Le 19 février 2026, le Parlement a adopté définitivement la loi de finances pour 2026. Contrairement à la loi de financement de la sécurité sociale, cette loi ne porte pas directement sur les dépenses d’assurance maladie mais fixe le cadre budgétaire général de l’Etat, incluant plusieurs dispositions ayant un impact indirect mais structurant sur le secteur de la santé.
Parmi les mesures adoptées, plusieurs articles concernent spécifiquement l’organisation, le financement ou l’encadrement des activités de santé :
- L’article 42 introduit des dispositions fiscales relatives aux activités professionnelles, en incluant explicitement les professions de santé parmi les activités éligibles à certains dispositifs d’exonération en cas de création ou de reprise d’activité.
- L’article 128 instaure une contribution pour l’aide juridique de 50 euros par instance introduite devant certaines juridictions civiles et prud’homales. Il prévoit plusieurs exceptions, notamment pour les procédures relevant du juge des libertés et de la détention ou du juge des contentieux de la protection, y compris lorsque celles-ci sont mises en œuvre sur le fondement du code de la santé publique.
Cette disposition est susceptible d’avoir un impact sur l’accès au juge dans certains contentieux.
- Les articles 154 et 156 fixent le plafond d’emplois pour les opérateurs de l’Etat et les autorités publiques indépendantes. Ils traduisent un effort de structuration des ressources humaines dans le champ sanitaire, notamment en ce qui concerne les effectifs dédiés à la santé et la Haute autorité de santé.
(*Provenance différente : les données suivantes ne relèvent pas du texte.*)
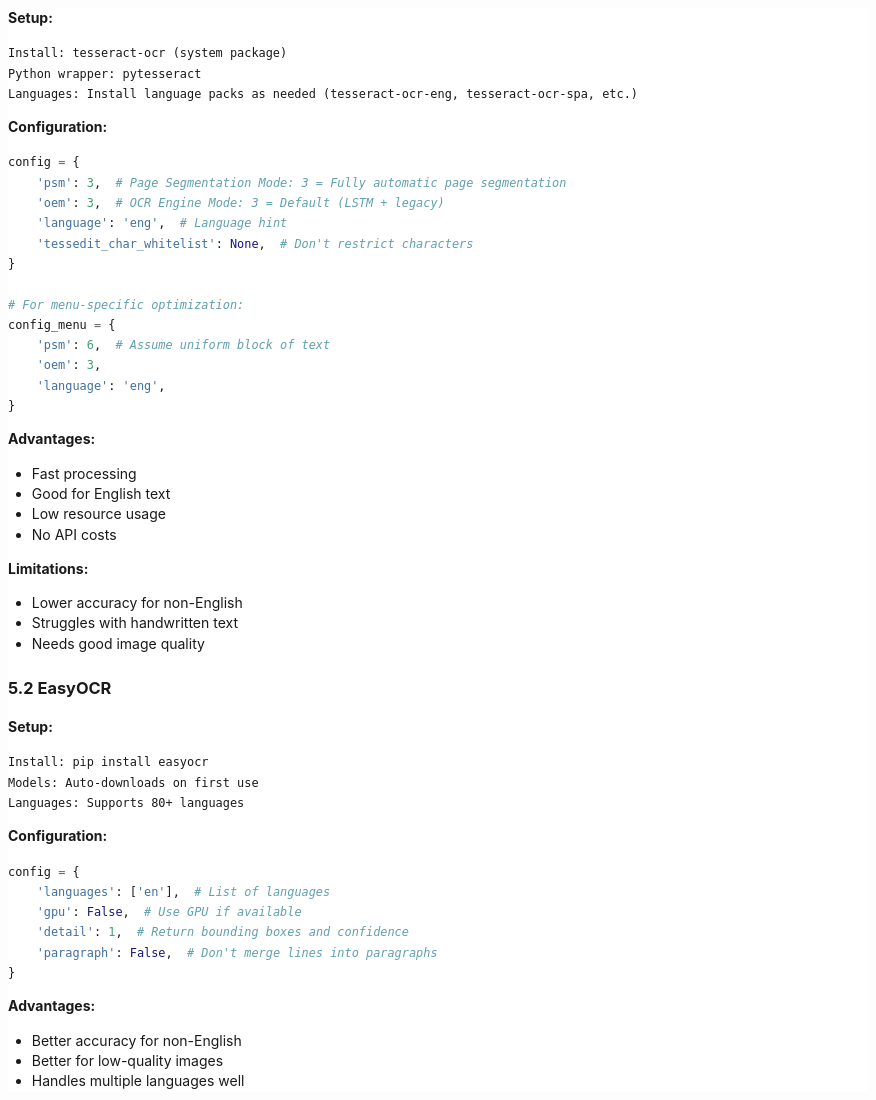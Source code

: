 **Setup:**
```
Install: tesseract-ocr (system package)
Python wrapper: pytesseract
Languages: Install language packs as needed (tesseract-ocr-eng, tesseract-ocr-spa, etc.)
```

**Configuration:**
```python
config = {
    'psm': 3,  # Page Segmentation Mode: 3 = Fully automatic page segmentation
    'oem': 3,  # OCR Engine Mode: 3 = Default (LSTM + legacy)
    'language': 'eng',  # Language hint
    'tessedit_char_whitelist': None,  # Don't restrict characters
}

# For menu-specific optimization:
config_menu = {
    'psm': 6,  # Assume uniform block of text
    'oem': 3,
    'language': 'eng',
}
```

**Advantages:**
- Fast processing
- Good for English text
- Low resource usage
- No API costs

**Limitations:**
- Lower accuracy for non-English
- Struggles with handwritten text
- Needs good image quality

### 5.2 EasyOCR

**Setup:**
```
Install: pip install easyocr
Models: Auto-downloads on first use
Languages: Supports 80+ languages
```

**Configuration:**
```python
config = {
    'languages': ['en'],  # List of languages
    'gpu': False,  # Use GPU if available
    'detail': 1,  # Return bounding boxes and confidence
    'paragraph': False,  # Don't merge lines into paragraphs
}
```

**Advantages:**
- Better accuracy for non-English
- Better for low-quality images
- Handles multiple languages well
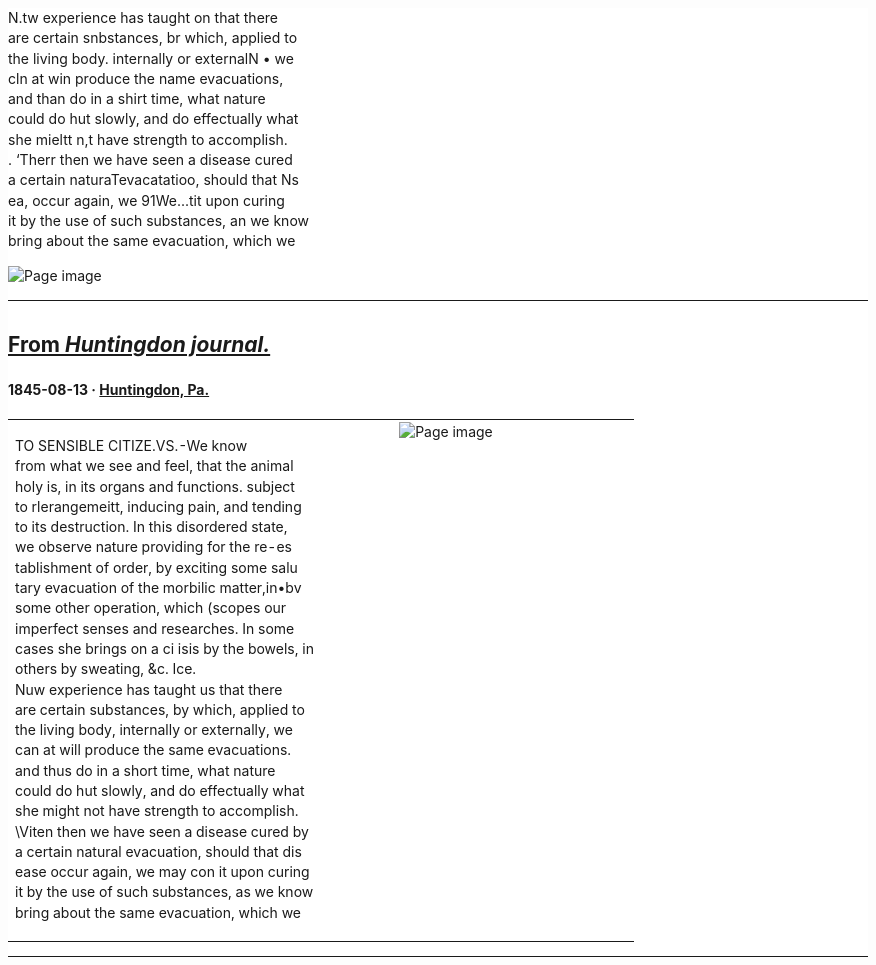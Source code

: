 N.tw experience has taught on that there   
are certain snbstances, br which, applied to   
the living body. internally or externalN • we   
cln at win produce the name evacuations,   
and than do in a shirt time, what nature   
could do hut slowly, and do effectually what   
she mieltt n,t have strength to accomplish.   
. ‘Therr then we have seen a disease cured   
a certain naturaTevacatatioo, should that Ns­  
ea, occur again, we 91We...tit upon curing   
it by the use of such substances, an we know   
bring about the same evacuation, which we
</td><td style="width: 50%; max-height: 75%; margin: auto; display: block;">
<img alt="Page image" src="https://panewsarchive.psu.edu/iiif/batch_pst_epona_ver01%2Fdata%2Fsn86071456%2F000002311%2F1845080601%2F0123.jp2/pct:66.43079966522103,36.99492838432815,14.737883283877348,12.322354121384384/!600,600/0/default.jpg"/>
</td>
</tr></table>

---

## [From _Huntingdon journal._](https://panewsarchive.psu.edu/lccn/sn86071456/1845-08-13/ed-1/seq-4/)

#### 1845-08-13 &middot; [Huntingdon, Pa.](http://dbpedia.org/resource/Huntingdon%2C_Pennsylvania)

<table style="width: 100%;"><tr><td style="width: 50%">

  
TO SENSIBLE CITIZE.VS.-We know   
from what we see and feel, that the animal   
holy is, in its organs and functions. subject   
to rlerangemeitt, inducing pain, and tending   
to its destruction. In this disordered state,   
we observe nature providing for the re-es­  
tablishment of order, by exciting some salu­  
tary evacuation of the morbilic matter,in•bv   
some other operation, which (scopes our   
imperfect senses and researches. In some   
cases she brings on a ci isis by the bowels, in   
others by sweating, &amp;c. Ice.   
Nuw experience has taught us that there   
are certain substances, by which, applied to   
the living body, internally or externally, we   
can at will produce the same evacuations.   
and thus do in a short time, what nature   
could do hut slowly, and do effectually what   
she might not have strength to accomplish.   
\Viten then we have seen a disease cured by   
a certain natural evacuation, should that dis­  
ease occur again, we may con it upon curing   
it by the use of such substances, as we know   
bring about the same evacuation, which we
</td><td style="width: 50%; max-height: 75%; margin: auto; display: block;">
<img alt="Page image" src="https://panewsarchive.psu.edu/iiif/batch_pst_epona_ver01%2Fdata%2Fsn86071456%2F000002311%2F1845081301%2F0127.jp2/pct:65.95906566232976,39.023574653068046,14.669405767328616,12.58429471102937/!600,600/0/default.jpg"/>
</td>
</tr></table>

---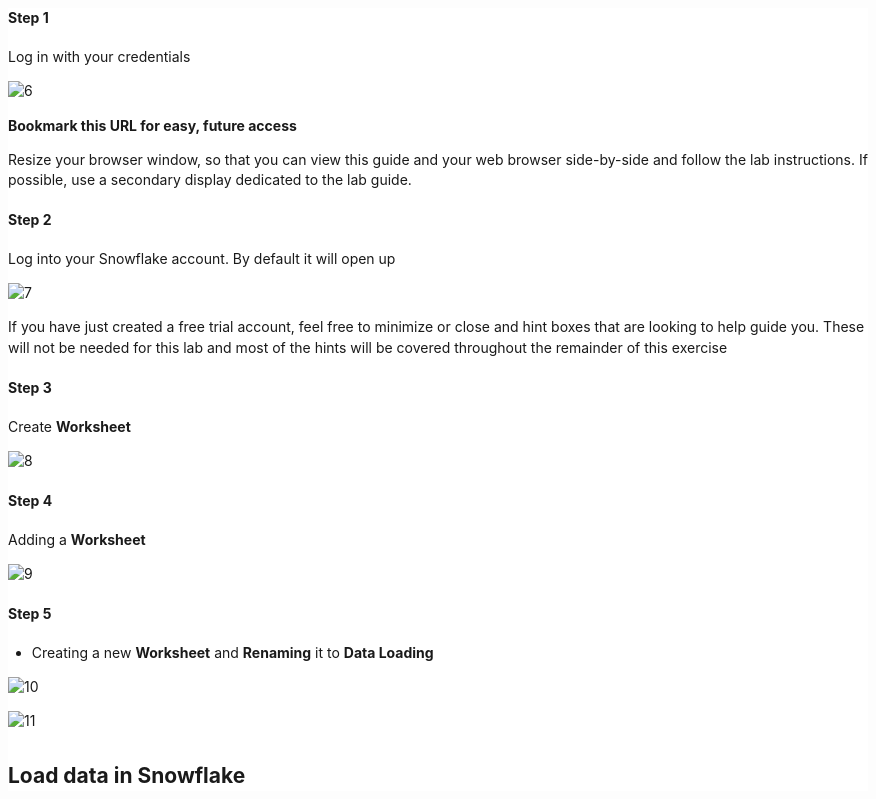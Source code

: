 
#### Step 1

Log in with your credentials




![6](assets/sf-6-login.png)

**Bookmark this URL for easy, future access**

Resize your browser window, so that you can view this guide and your web browser side-by-side and follow the lab instructions. If possible, use a secondary display dedicated to the lab guide.


#### Step 2

Log into your Snowflake account. By default it will open up  



![7](assets/sf-7-firstpage.png)


If you have just created a free trial account, feel free to minimize or close and hint boxes that are looking to help guide you. These will not be needed for this lab and most of the hints will be covered throughout the remainder of this exercise

#### Step 3

Create **Worksheet**  


![8](assets/sf-8-createworksheet.png)

#### Step 4

Adding a **Worksheet** 

![9](assets/sf-9-createworksheet2.png)

#### Step 5

- Creating a new  **Worksheet** and **Renaming** it to **Data Loading**


![10](assets/sf-10-createworksheet.png)



![11](assets/sf-11-renameworksheet.png)








## Load data in  Snowflake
- L’article 207 précise les crédits alloués à la mission « Santé » ainsi que les objectifs de performance associés. Ceux-ci s’articulent autour de plusieurs priorités : l’amélioration de l’état de santé de la population, la réduction des inégalités territoriales et sociales de santé, le renforcement de la prévention (notamment en matière de tabagisme, de vaccination et de dépistage), la maîtrise des risques sanitaires, ainsi que le déploiement des investissements dans les secteurs sanitaire et médico-social dans le cadre du « Ségur investissement ».